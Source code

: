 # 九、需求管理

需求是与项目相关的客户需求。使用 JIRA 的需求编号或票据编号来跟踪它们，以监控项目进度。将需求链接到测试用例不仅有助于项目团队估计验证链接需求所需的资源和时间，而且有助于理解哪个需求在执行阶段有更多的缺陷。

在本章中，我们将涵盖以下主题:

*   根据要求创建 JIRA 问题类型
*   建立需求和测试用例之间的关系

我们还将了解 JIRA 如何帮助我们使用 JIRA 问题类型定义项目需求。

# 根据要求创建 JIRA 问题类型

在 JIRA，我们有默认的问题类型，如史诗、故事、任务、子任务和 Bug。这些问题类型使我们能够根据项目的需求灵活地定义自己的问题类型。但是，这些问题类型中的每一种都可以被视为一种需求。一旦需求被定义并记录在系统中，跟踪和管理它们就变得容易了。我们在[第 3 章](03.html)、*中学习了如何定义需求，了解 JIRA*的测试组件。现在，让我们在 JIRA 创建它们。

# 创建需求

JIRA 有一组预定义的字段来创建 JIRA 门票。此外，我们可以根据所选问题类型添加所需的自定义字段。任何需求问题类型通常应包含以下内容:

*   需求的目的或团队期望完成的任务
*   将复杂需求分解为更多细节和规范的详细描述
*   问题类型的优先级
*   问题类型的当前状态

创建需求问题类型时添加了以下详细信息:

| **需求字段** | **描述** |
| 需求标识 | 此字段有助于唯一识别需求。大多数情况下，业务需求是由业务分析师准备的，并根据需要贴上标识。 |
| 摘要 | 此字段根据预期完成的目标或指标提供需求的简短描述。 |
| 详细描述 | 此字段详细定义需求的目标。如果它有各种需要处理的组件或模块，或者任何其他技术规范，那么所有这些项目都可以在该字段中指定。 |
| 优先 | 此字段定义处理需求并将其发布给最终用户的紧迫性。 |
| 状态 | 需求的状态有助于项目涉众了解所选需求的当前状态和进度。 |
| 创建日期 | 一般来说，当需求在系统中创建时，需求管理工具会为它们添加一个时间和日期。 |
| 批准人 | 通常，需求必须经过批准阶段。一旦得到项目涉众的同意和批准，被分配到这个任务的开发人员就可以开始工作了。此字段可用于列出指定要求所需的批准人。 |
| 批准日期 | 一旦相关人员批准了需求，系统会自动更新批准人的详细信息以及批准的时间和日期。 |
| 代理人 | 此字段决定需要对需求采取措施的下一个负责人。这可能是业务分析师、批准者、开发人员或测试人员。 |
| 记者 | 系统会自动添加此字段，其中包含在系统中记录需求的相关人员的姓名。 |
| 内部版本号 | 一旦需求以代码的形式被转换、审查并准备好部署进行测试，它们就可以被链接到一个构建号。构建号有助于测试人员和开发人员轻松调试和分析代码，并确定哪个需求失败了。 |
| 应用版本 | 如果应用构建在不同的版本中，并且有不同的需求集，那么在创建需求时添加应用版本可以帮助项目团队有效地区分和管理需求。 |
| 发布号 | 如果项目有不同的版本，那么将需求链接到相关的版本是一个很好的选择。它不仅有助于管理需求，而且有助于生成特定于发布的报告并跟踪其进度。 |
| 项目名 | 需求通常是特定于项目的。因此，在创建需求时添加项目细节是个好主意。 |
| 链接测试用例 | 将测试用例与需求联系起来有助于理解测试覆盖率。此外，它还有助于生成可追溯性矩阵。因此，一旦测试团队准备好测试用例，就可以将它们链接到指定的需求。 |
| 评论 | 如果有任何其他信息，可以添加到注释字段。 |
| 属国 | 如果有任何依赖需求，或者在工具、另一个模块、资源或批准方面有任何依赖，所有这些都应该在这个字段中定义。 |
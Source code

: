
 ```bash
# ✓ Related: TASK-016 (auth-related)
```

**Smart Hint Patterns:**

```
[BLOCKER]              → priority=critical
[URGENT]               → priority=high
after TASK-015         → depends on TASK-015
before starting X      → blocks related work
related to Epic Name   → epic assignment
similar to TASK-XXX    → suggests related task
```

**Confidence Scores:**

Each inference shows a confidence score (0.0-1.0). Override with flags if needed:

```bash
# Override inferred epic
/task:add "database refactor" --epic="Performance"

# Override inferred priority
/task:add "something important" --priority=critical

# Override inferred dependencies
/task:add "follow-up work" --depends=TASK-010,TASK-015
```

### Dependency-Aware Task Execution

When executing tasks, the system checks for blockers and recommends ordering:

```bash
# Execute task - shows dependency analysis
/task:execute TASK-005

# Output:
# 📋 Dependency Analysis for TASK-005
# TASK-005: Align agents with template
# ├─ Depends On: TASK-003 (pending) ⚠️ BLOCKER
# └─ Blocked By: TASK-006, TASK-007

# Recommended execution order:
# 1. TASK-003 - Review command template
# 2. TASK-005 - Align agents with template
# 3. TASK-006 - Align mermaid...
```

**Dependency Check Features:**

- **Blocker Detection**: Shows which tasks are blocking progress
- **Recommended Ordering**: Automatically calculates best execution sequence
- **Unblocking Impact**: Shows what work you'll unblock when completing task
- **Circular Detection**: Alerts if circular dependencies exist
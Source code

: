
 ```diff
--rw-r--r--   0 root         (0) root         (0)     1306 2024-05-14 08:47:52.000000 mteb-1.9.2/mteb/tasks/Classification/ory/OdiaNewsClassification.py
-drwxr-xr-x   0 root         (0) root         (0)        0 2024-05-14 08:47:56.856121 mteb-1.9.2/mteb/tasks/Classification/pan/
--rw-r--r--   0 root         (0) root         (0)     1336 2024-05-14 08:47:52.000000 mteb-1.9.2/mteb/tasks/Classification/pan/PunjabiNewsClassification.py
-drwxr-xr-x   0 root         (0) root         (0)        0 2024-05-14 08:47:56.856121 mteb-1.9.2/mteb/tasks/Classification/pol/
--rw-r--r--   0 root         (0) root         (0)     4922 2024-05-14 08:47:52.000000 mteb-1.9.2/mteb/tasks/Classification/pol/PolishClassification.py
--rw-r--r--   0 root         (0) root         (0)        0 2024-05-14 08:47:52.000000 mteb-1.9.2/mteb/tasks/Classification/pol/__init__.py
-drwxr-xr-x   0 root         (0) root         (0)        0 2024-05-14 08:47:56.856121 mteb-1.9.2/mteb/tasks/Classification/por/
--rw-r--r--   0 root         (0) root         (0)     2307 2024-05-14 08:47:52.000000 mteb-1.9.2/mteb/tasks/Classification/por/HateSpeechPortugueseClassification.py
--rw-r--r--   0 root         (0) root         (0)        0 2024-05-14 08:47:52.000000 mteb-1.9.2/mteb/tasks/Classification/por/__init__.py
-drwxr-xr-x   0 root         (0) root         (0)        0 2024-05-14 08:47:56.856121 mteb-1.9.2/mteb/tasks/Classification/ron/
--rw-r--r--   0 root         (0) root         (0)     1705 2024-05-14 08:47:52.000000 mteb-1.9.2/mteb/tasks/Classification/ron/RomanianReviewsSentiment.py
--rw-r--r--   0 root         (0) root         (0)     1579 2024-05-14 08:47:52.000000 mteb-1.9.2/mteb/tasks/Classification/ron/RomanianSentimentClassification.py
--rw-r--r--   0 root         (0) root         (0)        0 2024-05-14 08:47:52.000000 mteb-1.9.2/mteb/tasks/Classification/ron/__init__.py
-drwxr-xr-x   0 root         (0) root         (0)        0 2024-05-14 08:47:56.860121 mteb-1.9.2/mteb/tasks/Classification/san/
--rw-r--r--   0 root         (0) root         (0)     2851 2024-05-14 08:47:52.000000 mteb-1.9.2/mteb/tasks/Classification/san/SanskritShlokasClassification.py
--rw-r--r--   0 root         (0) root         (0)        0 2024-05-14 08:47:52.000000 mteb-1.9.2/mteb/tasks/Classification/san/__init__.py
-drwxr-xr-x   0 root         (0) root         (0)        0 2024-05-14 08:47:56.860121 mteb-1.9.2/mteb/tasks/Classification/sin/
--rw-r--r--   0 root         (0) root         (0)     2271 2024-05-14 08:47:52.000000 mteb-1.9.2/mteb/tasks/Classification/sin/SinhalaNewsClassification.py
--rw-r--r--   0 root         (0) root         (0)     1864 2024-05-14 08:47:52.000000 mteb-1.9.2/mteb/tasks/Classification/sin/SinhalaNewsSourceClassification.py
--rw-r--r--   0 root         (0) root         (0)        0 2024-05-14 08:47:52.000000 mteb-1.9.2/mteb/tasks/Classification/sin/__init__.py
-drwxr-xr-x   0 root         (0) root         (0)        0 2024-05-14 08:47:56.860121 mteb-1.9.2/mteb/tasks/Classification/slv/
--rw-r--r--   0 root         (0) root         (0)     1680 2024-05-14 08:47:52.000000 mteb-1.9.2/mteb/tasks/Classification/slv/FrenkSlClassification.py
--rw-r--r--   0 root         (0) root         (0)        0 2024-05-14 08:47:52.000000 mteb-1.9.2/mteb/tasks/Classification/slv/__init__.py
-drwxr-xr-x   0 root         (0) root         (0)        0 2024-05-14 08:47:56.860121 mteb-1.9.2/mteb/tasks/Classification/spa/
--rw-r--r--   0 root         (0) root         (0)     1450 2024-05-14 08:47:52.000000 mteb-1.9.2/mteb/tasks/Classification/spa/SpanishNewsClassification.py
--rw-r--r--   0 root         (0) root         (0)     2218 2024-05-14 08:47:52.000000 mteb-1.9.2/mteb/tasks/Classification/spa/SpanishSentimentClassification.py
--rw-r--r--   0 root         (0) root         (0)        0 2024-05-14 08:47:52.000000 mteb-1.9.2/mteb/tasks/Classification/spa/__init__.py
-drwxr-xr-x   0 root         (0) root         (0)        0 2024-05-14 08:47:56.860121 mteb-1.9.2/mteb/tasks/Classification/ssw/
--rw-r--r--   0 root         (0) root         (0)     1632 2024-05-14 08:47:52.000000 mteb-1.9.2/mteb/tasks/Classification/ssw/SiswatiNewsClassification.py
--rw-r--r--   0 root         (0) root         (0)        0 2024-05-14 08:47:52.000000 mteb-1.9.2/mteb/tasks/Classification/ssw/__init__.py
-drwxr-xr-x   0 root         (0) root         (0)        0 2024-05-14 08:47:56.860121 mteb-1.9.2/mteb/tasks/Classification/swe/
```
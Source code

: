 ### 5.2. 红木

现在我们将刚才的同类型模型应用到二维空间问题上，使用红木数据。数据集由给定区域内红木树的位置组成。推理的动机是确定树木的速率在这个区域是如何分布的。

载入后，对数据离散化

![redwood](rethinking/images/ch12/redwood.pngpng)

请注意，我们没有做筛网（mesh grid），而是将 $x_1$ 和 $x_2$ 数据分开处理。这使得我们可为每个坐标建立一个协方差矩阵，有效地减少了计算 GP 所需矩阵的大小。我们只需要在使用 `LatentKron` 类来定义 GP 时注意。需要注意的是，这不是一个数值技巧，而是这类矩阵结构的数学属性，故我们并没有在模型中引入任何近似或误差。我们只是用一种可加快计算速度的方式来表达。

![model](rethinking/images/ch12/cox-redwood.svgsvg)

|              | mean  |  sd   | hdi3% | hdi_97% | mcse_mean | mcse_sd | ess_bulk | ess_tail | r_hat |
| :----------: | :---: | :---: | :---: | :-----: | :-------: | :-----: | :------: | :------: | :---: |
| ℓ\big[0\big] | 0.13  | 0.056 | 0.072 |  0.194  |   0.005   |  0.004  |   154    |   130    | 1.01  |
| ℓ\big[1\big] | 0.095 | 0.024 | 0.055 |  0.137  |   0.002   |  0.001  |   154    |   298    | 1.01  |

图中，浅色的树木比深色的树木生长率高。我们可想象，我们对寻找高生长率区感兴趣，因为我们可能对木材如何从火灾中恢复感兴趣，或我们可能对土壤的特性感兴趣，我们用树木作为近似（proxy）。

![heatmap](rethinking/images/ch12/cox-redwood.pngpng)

-.-.-

### Work instructions
Every line containing the string "dependencies" in the entries should be counted; give the resulting number and nothing else.

### Exercise output
2